▸ Exercise instructions:
Scan the records for the string "start", then copy each line that has it.

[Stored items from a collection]
- - - - - - -
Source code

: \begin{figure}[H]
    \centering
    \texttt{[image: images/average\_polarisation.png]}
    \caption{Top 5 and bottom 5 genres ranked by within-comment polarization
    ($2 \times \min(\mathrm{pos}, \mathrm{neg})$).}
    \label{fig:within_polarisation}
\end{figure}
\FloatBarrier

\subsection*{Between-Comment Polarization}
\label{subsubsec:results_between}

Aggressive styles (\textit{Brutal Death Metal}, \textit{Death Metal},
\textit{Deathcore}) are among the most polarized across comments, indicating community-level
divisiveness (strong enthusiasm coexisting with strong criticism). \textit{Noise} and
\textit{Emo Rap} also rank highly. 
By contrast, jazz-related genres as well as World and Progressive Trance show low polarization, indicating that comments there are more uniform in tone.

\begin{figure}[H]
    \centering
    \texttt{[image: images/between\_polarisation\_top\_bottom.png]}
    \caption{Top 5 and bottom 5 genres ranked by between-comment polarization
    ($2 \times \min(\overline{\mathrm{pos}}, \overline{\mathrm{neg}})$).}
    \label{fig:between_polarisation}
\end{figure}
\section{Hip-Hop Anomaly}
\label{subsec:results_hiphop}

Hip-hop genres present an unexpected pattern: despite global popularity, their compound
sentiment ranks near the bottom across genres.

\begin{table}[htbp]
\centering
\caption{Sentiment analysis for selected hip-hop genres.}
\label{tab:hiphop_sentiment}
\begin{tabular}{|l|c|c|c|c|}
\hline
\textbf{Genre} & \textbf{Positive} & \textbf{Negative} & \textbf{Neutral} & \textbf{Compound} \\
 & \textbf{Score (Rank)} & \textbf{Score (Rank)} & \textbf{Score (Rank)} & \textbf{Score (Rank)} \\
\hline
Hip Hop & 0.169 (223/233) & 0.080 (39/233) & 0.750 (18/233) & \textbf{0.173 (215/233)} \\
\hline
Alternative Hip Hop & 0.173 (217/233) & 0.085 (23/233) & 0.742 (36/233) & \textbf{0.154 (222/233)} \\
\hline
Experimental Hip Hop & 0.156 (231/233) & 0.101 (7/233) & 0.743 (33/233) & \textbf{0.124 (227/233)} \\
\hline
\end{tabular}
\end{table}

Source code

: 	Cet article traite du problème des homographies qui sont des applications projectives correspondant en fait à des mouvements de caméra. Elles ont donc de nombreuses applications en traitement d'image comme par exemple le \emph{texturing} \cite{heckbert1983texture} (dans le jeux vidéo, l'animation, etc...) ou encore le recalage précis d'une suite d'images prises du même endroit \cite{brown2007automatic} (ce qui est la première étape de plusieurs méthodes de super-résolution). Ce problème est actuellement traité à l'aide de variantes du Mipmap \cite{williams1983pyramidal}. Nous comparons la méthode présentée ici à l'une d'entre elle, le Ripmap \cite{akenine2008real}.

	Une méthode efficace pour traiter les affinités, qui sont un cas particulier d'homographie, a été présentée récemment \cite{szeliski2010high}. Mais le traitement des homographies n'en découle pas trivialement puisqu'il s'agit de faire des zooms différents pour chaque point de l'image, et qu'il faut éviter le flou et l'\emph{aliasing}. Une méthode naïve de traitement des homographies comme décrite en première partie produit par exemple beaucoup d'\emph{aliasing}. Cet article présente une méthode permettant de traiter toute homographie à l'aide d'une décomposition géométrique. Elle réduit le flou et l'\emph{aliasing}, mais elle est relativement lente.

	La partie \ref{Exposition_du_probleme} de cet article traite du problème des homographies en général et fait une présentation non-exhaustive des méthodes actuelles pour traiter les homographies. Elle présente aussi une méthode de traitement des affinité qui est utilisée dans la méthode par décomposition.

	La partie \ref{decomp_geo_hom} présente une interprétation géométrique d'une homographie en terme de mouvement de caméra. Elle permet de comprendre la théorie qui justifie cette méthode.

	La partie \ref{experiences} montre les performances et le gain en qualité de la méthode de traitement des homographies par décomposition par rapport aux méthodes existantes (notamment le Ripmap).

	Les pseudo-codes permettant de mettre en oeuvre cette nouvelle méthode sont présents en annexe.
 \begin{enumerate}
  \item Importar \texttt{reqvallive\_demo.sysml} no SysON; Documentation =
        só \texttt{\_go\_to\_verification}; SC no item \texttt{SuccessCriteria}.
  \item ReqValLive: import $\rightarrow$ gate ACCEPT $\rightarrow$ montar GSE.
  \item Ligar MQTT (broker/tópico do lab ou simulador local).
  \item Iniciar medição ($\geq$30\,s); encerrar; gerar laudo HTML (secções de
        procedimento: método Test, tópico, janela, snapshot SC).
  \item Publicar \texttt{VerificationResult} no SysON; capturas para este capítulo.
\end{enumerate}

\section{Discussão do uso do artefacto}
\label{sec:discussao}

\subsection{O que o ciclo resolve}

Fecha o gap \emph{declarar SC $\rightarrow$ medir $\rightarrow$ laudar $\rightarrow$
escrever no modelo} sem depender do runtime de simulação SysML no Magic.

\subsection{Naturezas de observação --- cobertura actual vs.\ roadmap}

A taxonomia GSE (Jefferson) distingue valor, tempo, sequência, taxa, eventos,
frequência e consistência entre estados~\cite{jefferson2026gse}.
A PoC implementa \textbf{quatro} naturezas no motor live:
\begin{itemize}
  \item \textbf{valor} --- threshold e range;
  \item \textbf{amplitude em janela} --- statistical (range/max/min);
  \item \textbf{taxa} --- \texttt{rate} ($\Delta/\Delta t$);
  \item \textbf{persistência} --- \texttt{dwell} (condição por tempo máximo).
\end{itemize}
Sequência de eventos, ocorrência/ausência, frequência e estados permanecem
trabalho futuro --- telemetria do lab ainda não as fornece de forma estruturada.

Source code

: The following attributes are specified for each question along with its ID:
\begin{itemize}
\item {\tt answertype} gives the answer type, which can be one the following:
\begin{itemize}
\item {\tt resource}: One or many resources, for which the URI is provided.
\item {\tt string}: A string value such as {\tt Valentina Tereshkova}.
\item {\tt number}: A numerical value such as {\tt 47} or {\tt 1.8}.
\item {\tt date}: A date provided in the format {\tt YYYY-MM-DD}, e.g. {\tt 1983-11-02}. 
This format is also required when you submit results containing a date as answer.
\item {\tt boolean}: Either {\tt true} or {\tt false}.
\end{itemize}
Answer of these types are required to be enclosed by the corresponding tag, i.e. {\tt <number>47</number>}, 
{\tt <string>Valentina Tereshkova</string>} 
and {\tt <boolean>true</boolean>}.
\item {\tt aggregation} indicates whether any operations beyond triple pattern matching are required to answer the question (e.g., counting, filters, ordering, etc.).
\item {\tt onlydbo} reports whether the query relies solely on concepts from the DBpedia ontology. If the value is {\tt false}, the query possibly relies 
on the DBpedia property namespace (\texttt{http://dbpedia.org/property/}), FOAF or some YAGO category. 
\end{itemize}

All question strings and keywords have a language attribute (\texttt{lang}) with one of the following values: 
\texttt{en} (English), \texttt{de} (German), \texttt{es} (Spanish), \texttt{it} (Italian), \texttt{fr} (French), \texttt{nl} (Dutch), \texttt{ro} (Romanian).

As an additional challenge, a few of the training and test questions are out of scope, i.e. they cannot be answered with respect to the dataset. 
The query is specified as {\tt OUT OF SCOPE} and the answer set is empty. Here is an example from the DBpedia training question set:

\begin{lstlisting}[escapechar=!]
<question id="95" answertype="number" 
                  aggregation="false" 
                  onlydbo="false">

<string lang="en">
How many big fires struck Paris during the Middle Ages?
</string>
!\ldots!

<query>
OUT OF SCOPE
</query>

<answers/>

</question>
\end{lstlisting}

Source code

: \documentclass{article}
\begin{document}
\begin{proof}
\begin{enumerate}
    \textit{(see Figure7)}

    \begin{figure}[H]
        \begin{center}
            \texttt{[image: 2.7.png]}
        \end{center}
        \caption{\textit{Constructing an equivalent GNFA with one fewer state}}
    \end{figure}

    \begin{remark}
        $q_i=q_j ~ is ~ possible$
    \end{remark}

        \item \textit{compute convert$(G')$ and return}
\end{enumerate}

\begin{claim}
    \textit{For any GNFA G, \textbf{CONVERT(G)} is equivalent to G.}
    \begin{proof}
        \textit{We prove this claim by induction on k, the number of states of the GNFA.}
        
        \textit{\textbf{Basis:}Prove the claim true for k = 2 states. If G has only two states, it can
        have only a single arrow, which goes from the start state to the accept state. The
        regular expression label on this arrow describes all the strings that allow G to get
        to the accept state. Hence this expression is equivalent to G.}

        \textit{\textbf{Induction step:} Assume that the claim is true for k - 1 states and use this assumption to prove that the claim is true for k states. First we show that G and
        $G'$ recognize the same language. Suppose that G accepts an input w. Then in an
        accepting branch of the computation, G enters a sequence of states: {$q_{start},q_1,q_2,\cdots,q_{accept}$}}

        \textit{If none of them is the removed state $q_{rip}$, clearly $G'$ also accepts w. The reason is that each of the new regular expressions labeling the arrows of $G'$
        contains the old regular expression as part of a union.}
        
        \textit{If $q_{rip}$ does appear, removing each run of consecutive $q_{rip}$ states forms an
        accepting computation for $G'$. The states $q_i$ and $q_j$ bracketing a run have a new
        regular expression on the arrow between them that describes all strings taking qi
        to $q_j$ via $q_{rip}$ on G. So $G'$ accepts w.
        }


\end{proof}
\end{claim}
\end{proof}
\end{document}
- - - - - - -
▸ Response area:
        have only a single arrow, which goes from the start state to the accept state. The
        accepting branch of the computation, G enters a sequence of states: {$q_{start},q_1,q_2,\cdots,q_{accept}$}}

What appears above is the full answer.